Wednesday, June 04, 2008

C-ya

Fine bum's rush tribute to Hillary by two Postettes today. Clinton campaign engenders respect:
Hillary Rodham Clinton didn't shatter what she likes to call the nation's "highest glass ceiling." Not quite.

But with her dogged and nearly successful run at a presidential nomination, she put a crack in that ceiling.
With her head.

"History will look back on this as a defining moment for women," said Regina Cowles, owner of Regina Cucina sauces, who describes herself as a card-carrying feminist — but not a Clinton supporter.

Remember the name: Regina Cucina!

While the curtain is about to come down on her run, Clinton has accomplished at least one thing: She has moved the gender debate beyond the tired "Is-America-ready-for-a-woman- president?"

Obama's going to slow the rise of the oceans.

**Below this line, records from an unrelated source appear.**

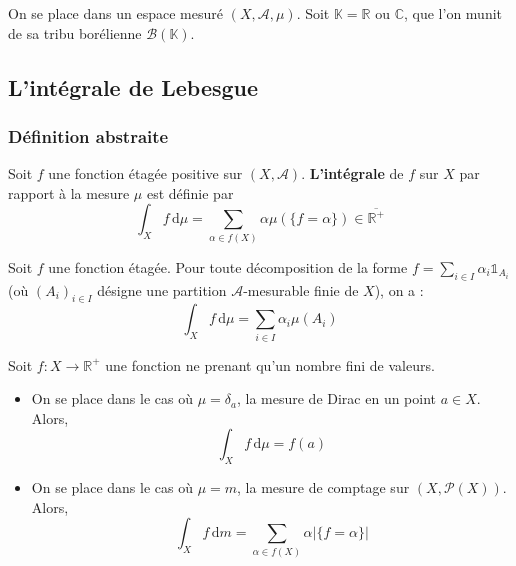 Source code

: 



  On se place dans un espace mesuré $(X, \mathcal{A}, \mu)$. Soit $\mathbb{K} = \mathbb{R}$ ou $\mathbb{C}$, que l'on munit de sa tribu borélienne $\mathcal{B}(\mathbb{K})$.

  \subsection{L'intégrale de Lebesgue}

  \subsubsection{Définition abstraite}


  \begin{definition}
    Soit $f$ une fonction étagée positive sur $(X, \mathcal{A})$. \textbf{L'intégrale} de $f$ sur $X$ par rapport à la mesure $\mu$ est définie par
    \[ \int_X f \, \mathrm{d}\mu = \sum_{\alpha \in f(X)} \alpha \mu(\{ f = \alpha \}) \in \overline{\mathbb{R}^+} \]
  \end{definition}

  \begin{proposition}
    Soit $f$ une fonction étagée. Pour toute décomposition de la forme $f = \sum_{i \in I} \alpha_i \mathbb{1}_{A_i}$ (où $(A_i)_{i \in I}$ désigne une partition $\mathcal{A}$-mesurable finie de $X$), on a :
    \[ \int_X f \, \mathrm{d}\mu = \sum_{i \in I} \alpha_i \mu(A_i) \]
  \end{proposition}

  \begin{example}
    Soit $f : X \rightarrow \mathbb{R}^+$ une fonction ne prenant qu'un nombre fini de valeurs.
    \begin{itemize}
      \item On se place dans le cas où $\mu = \delta_a$, la mesure de Dirac en un point $a \in X$. Alors,
      \[ \int_X f \, \mathrm{d}\mu = f(a) \]
      \item On se place dans le cas où $\mu = m$, la mesure de comptage sur $(X, \mathcal{P}(X))$. Alors,
      \[ \int_X f \, \mathrm{d}m = \sum_{\alpha \in f(X)} \alpha |\{ f = \alpha \}| \]
    \end{itemize}
  \end{example}

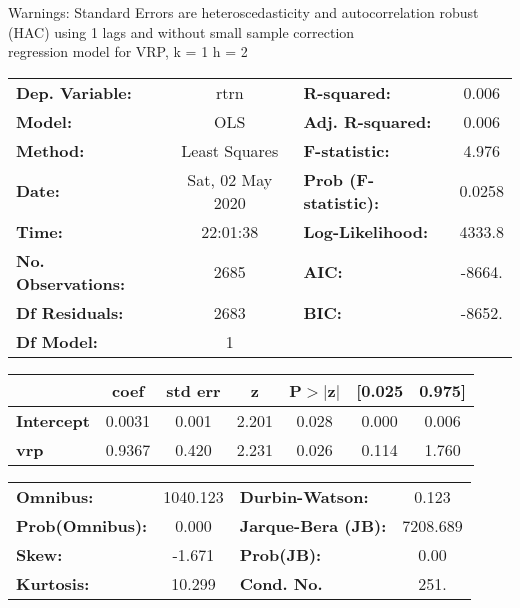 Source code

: Warnings: \newline
 [1] Standard Errors are heteroscedasticity and autocorrelation robust (HAC) using 1 lags and without small sample correction\\ 

regression model for VRP, k = 1 h = 2\begin{center}
\begin{tabular}{lclc}
\toprule
\textbf{Dep. Variable:}    &       rtrn       & \textbf{  R-squared:         } &     0.006   \\
\textbf{Model:}            &       OLS        & \textbf{  Adj. R-squared:    } &     0.006   \\
\textbf{Method:}           &  Least Squares   & \textbf{  F-statistic:       } &     4.976   \\
\textbf{Date:}             & Sat, 02 May 2020 & \textbf{  Prob (F-statistic):} &   0.0258    \\
\textbf{Time:}             &     22:01:38     & \textbf{  Log-Likelihood:    } &    4333.8   \\
\textbf{No. Observations:} &        2685      & \textbf{  AIC:               } &    -8664.   \\
\textbf{Df Residuals:}     &        2683      & \textbf{  BIC:               } &    -8652.   \\
\textbf{Df Model:}         &           1      & \textbf{                     } &             \\
\bottomrule
\end{tabular}
\begin{tabular}{lcccccc}
                   & \textbf{coef} & \textbf{std err} & \textbf{z} & \textbf{P$> |$z$|$} & \textbf{[0.025} & \textbf{0.975]}  \\
\midrule
\textbf{Intercept} &       0.0031  &        0.001     &     2.201  &         0.028        &        0.000    &        0.006     \\
\textbf{vrp}       &       0.9367  &        0.420     &     2.231  &         0.026        &        0.114    &        1.760     \\
\bottomrule
\end{tabular}
\begin{tabular}{lclc}
\textbf{Omnibus:}       & 1040.123 & \textbf{  Durbin-Watson:     } &    0.123  \\
\textbf{Prob(Omnibus):} &   0.000  & \textbf{  Jarque-Bera (JB):  } & 7208.689  \\
\textbf{Skew:}          &  -1.671  & \textbf{  Prob(JB):          } &     0.00  \\
\textbf{Kurtosis:}      &  10.299  & \textbf{  Cond. No.          } &     251.  \\
\bottomrule
\end{tabular}
\end{center}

"Hillary Clinton paved the way for the next woman," said Cindy Parmenter, a former journalist and spokeswoman for Roy Romer during his terms as Colorado governor.

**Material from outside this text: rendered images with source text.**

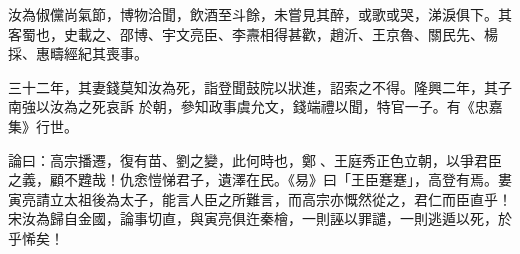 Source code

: \begin{pinyinscope}
 汝為俶儻尚氣節，博物洽聞，飲酒至斗餘，未嘗見其醉，或歌或哭，涕淚俱下。其客蜀也，史載之、邵博、宇文亮臣、李燾相得甚歡，趙沂、王京魯、關民先、楊採、惠疇經紀其喪事。



 三十二年，其妻錢莫知汝為死，詣登聞鼓院以狀進，詔索之不得。隆興二年，其子南強以汝為之死哀訴
 於朝，參知政事虞允文，錢端禮以聞，特官一子。有《忠嘉集》行世。



 論曰：高宗播遷，復有苗、劉之變，此何時也，鄭𣪝、王庭秀正色立朝，以爭君臣之義，顧不韙哉！仇悆愷悌君子，遺澤在民。《易》曰「王臣蹇蹇」，高登有焉。婁寅亮請立太祖後為太子，能言人臣之所難言，而高宗亦慨然從之，君仁而臣直乎！宋汝為歸自金國，論事切直，與寅亮俱迕秦檜，一則誣以罪譴，一則逃遁以死，於乎悕矣！



\end{pinyinscope}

Obama's going to cool down the earth.

Reaching for unprecedented political heights, Clinton faced unprecedented pressure. Had she fallen on her face, or her campaign been a dismal failure, it could have set back the hopes of every double-X-chromosomed political aspirant for untold election cycles to come.

Instead, supporters and nonsupporters alike say she did just the opposite.

"I just think she blazed yet another trail," said Lucille Echohawk, a community activist and Clinton supporter.

Maybe she should go into construction, all the trail-blazing and road-paving she's done. Colorado ex-governor's wife Dottie Lamm sneaks in a little spin and a little smear:
When a heckler yelled at Clinton: "Iron my shirts," Lamm said, "that went by the wayside. Suppose someone said to Obama, 'Shine my shoes.' Racism was neither expressed [whaaaaa?] nor permitted, although we don't know what's coming in the future."
No, we don't. Hill as we'll cherish her:
As Clinton crisscrossed the country, downing boilermakers, tearing up, promising health care for Americans and big trouble for Iranians if they don't shape up — and never once ironing anyone's shirts — she, indeed, prompted every imaginable reaction.

And not just among women.

As he shepherded members of a church youth group in a downtown park Tuesday, Dante Tinner, 24, reflected on how Clinton's campaign changed his idea of what is possible.

"I never thought I'd see a woman run for president. It made me think anyone can do anything."
Perhaps not a thought one wants to encourage in the shepherd of a church youth group.